INFORMATION SHOWN »
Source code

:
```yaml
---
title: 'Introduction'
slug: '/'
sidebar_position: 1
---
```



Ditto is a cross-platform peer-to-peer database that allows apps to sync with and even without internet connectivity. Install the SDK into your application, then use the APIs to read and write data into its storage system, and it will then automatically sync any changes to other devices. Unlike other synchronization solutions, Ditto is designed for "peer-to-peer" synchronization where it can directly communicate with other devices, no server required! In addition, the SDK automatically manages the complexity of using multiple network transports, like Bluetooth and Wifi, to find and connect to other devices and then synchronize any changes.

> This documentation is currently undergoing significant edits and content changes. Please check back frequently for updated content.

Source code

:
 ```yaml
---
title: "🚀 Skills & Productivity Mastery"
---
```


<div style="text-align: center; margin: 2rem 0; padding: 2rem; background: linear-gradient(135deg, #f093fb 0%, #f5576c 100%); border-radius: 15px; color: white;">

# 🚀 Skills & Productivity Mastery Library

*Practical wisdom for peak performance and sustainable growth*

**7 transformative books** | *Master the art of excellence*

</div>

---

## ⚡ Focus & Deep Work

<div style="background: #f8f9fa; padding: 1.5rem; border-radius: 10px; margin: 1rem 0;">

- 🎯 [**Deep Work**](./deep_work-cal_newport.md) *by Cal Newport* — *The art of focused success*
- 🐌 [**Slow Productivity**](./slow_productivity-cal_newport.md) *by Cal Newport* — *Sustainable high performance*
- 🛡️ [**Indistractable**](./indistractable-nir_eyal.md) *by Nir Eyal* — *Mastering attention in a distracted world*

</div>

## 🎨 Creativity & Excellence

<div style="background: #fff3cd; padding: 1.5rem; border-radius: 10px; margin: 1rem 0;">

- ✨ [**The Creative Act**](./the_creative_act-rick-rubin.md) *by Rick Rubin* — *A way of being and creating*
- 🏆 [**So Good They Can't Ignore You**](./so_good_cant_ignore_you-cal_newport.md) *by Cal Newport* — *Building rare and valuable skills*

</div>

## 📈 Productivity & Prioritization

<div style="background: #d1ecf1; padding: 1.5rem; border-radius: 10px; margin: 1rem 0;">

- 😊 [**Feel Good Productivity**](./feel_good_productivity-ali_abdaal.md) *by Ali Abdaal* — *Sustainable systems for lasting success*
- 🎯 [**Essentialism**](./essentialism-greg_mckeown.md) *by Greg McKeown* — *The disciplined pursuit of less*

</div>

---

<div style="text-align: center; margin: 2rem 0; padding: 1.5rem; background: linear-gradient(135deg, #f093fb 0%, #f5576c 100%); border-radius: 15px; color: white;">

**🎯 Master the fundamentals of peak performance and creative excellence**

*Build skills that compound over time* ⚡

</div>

ASSIGNED TASK » Please output the exact lines of the records above, beginning with the first and stopping after the line that holds "Ditto is a cross-platform", and nothing else.

COMPLETED TASK »
Source code

:
```yaml
---
title: 'Introduction'
slug: '/'
sidebar_position: 1
---
```



Ditto is a cross-platform peer-to-peer database that allows apps to sync with and even without internet connectivity. Install the SDK into your application, then use the APIs to read and write data into its storage system, and it will then automatically sync any changes to other devices. Unlike other synchronization solutions, Ditto is designed for "peer-to-peer" synchronization where it can directly communicate with other devices, no server required! In addition, the SDK automatically manages the complexity of using multiple network transports, like Bluetooth and Wifi, to find and connect to other devices and then synchronize any changes.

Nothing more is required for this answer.